Éric Dupond-Moretti devant la CJR: "Ce procès est une infamie", dénonce le Garde des sceaux

Chemise blanche, costume noir et cravate sombre, Eric Dupond-Moretti est entré avec un épais dossier sous le bras dans la salle d’audience comme s’il venait plaider. Face à lui trois hauts magistrats et de part et d’autres les 12 parlementaires élus pour siéger par leurs pairs et leurs suppléants. Tous en robes noires de magistrat pour l’occasion.
Installé seul devant ses avocats, Éric Dupond-Moretti s’est montré très attentif au rappel des faits lu par le président, prenant des notes, acquiesçant quand le magistrat mentionne ses déclarations et levant parfois les yeux au ciel, notamment quand il a été question du mal-être de l’un des quatre magistrats sur lesquels il a ordonné une enquête administrative.
"Au procès d'illégitimité s'est ajouté un procès d'intention"
Et puis le garde des sceaux s’est avancé à la barre pour un propos liminaire, d’une voix presque faible, il a déclaré devant une salle d’audience comble: “Pour moi, et pour mes proches, ce procès est une infamie et bien sûr, c'est une épreuve, mais c'est aussi un soulagement. Je suis venu ici pour me défendre. Ce procès, monsieur le Président, est un procès en illégitimité. Il a commencé 20 minutes après ma nomination puisque l'on m'a déclaré la guerre”.
“J'ai été avocat 36 ans, certains avocats m'ont reproché de ne plus l'être et certains magistrats de l'avoir été. Durant 3 ans et demi, et jusqu'à ces dernières heures, on a piétiné ma présomption d'innocence, je me suis vu opposer des caricatures, des approximations, des contre-vérités, des mensonges et parfois même des injures. On m'a également prêté des intentions qui n'ont jamais été les miennes. Au procès d'illégitimité s'est ajouté un procès d'intention”.
Eric Dupond-Moretti prétend alors ne pas s’être défendu depuis le début de l’instruction, alors qu’il a accordé la semaine dernière une interview au Monde: “j’ai accepté de me laisser couvrir d'opprobre pour que mon ministère et mon action ne soient pas éclaboussés. Monsieur le président, j'entends me défendre dignement, complétement et fermement”.

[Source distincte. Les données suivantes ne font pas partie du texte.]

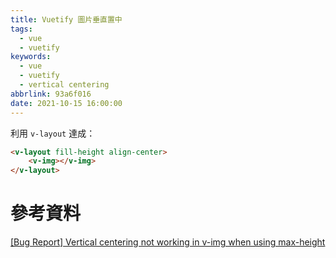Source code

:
```yaml
---
title: Vuetify 圖片垂直置中
tags:
  - vue
  - vuetify
keywords:
  - vue
  - vuetify
  - vertical centering
abbrlink: 93a6f016
date: 2021-10-15 16:00:00
---
```


利用 `v-layout` 達成：

```html
<v-layout fill-height align-center>
    <v-img></v-img>
</v-layout>
```

<!--more-->

# 參考資料

[[Bug Report] Vertical centering not working in v-img when using max-height](https://github.com/vuetifyjs/vuetify/issues/5764)
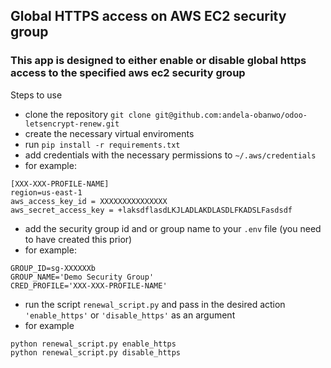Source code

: ## Global HTTPS access on AWS EC2 security group

### This app is designed to either enable or disable global https access to the specified aws ec2 security group

Steps to use
* clone the repository `git clone git@github.com:andela-obanwo/odoo-letsencrypt-renew.git`
* create the necessary virtual enviroments
* run `pip install -r requirements.txt`
* add credentials with the necessary permissions to `~/.aws/credentials`
* for example: 
```
[XXX-XXX-PROFILE-NAME]
region=us-east-1
aws_access_key_id = XXXXXXXXXXXXXXX
aws_secret_access_key = +laksdflasdLKJLADLAKDLASDLFKADSLFasdsdf
```

* add the security group id and or group name to your `.env` file (you need to have created this prior)
* for example:
```
GROUP_ID=sg-XXXXXXb
GROUP_NAME='Demo Security Group'
CRED_PROFILE='XXX-XXX-PROFILE-NAME'
```

* run the script `renewal_script.py` and pass in the desired action `'enable_https'` or `'disable_https'` as an argument
* for example
```
python renewal_script.py enable_https
python renewal_script.py disable_https
```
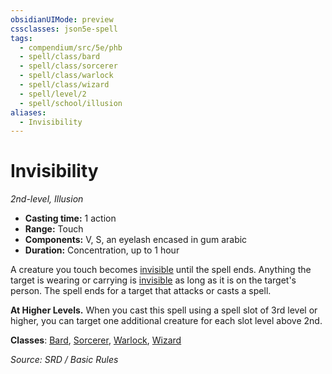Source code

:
```yaml
---
obsidianUIMode: preview
cssclasses: json5e-spell
tags:
  - compendium/src/5e/phb
  - spell/class/bard
  - spell/class/sorcerer
  - spell/class/warlock
  - spell/class/wizard
  - spell/level/2
  - spell/school/illusion
aliases:
  - Invisibility
---
```

# Invisibility
*2nd-level, Illusion*  

- **Casting time:** 1 action
- **Range:** Touch
- **Components:** V, S, an eyelash encased in gum arabic
- **Duration:** Concentration, up to 1 hour

A creature you touch becomes [invisible](rules/conditions.md#invisible) until the spell ends. Anything the target is wearing or carrying is [invisible](rules/conditions.md#invisible) as long as it is on the target's person. The spell ends for a target that attacks or casts a spell.

**At Higher Levels.** When you cast this spell using a spell slot of 3rd level or higher, you can target one additional creature for each slot level above 2nd.

**Classes**: [Bard](bard.md), [Sorcerer](sorcerer.md), [Warlock](warlock.md), [Wizard](wizard.md)

*Source: SRD / Basic Rules*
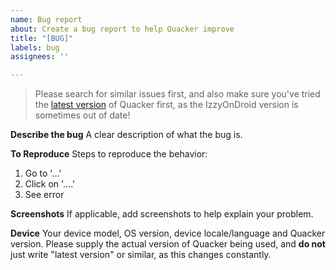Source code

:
 ```yaml
---
name: Bug report
about: Create a bug report to help Quacker improve
title: "[BUG]"
labels: bug
assignees: ''

---
```


> Please search for similar issues first, and also make sure you've tried the [latest version](https://github.com/TheHCJ/Quacker/releases) of Quacker first, as the IzzyOnDroid version is sometimes out of date!

**Describe the bug**
A clear description of what the bug is.

**To Reproduce**
Steps to reproduce the behavior:
1. Go to '...'
2. Click on '....'
3. See error

**Screenshots**
If applicable, add screenshots to help explain your problem.

**Device**
Your device model, OS version, device locale/language and Quacker version. Please supply the actual
version of Quacker being used, and **do not** just write "latest version" or similar, as this
changes constantly.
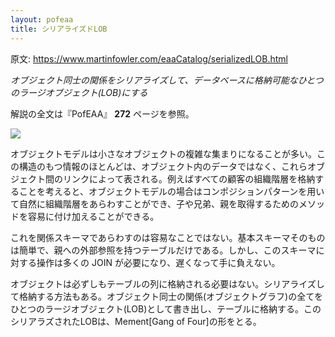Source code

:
 ```yaml
---
layout: pofeaa
title: シリアライズドLOB
---
```


原文: <https://www.martinfowler.com/eaaCatalog/serializedLOB.html>

*オブジェクト同士の関係をシリアライズして、データベースに格納可能なひとつのラージオブジェクト(LOB)にする*

解説の全文は『PofEAA』 **272** ページを参照。

![](https://www.martinfowler.com/eaaCatalog/serializedLobSketch.gif)

オブジェクトモデルは小さなオブジェクトの複雑な集まりになることが多い。この構造のもつ情報のほとんどは、オブジェクト内のデータではなく、これらオブジェクト間のリンクによって表される。例えばすべての顧客の組織階層を格納することを考えると、オブジェクトモデルの場合はコンポジションパターンを用いて自然に組織階層をあらわすことができ、子や兄弟、親を取得するためのメソッドを容易に付け加えることができる。

これを関係スキーマであらわすのは容易なことではない。基本スキーマそのものは簡単で、親への外部参照を持つテーブルだけである。しかし、このスキーマに対する操作は多くの JOIN が必要になり、遅くなって手に負えない。

オブジェクトは必ずしもテーブルの列に格納される必要はない。シリアライズして格納する方法もある。オブジェクト同士の関係(オブジェクトグラフ)の全てをひとつのラージオブジェクト(LOB)として書き出し、テーブルに格納する。このシリアラズされたLOBは、Mement[Gang of Four]の形をとる。
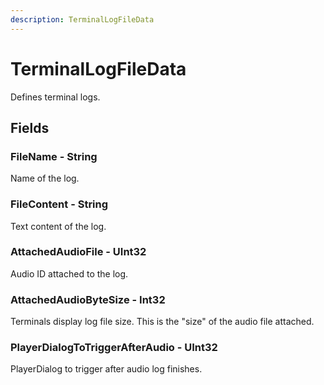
 ```yaml
---
description: TerminalLogFileData
---
```


# TerminalLogFileData

Defines terminal logs.

## Fields

### FileName - String

Name of the log.

### FileContent - String

Text content of the log.

### AttachedAudioFile - UInt32

Audio ID attached to the log.

### AttachedAudioByteSize - Int32

Terminals display log file size. This is the "size" of the audio file attached.

### PlayerDialogToTriggerAfterAudio - UInt32

PlayerDialog to trigger after audio log finishes.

Un dossier à la fois simple et complexe
Le Garde des sceaux, qui a refusé de répondre aux questions de la commission d’instruction de la CJR lors de ses deux derniers interrogatoires, ajoute qu’il répondra à toutes les questions de la cour.
Le procureur général près la cour de cassation, Rémy Heitz, sur proposition du président, a décidé de prendre lui aussi la parole. Ce qui est bien plus rare un premier jour d’audience.
Il explique à la cour: “ce procès n’est pas sans poser difficulté. Pour les témoins, pour la plupart magistrats, dont certains membres du ministère public et dont la carrière dépend de celui-là même que vous vous apprêtez à juger”.
Il poursuit: “c’est un dossier à la fois simple et complexe. Ce procès n’est pas celui de la justice, c’est le procès d’une double prise illégale d’intérêt", affirme celui qui porte l'accusation devant la CJR.
Avant de conclure: "et si cette affaire est à la fois simple et complexe, elle est avant tout grave. Grave, car elle parle de la probité du garde des Sceaux. Grave, parce que le prévenu encourt notamment une peine de 5 années d’emprisonnement."
Dès mardi 7 novembre, Éric Dupond-Moretti sera interrogé sur le fond du dossier.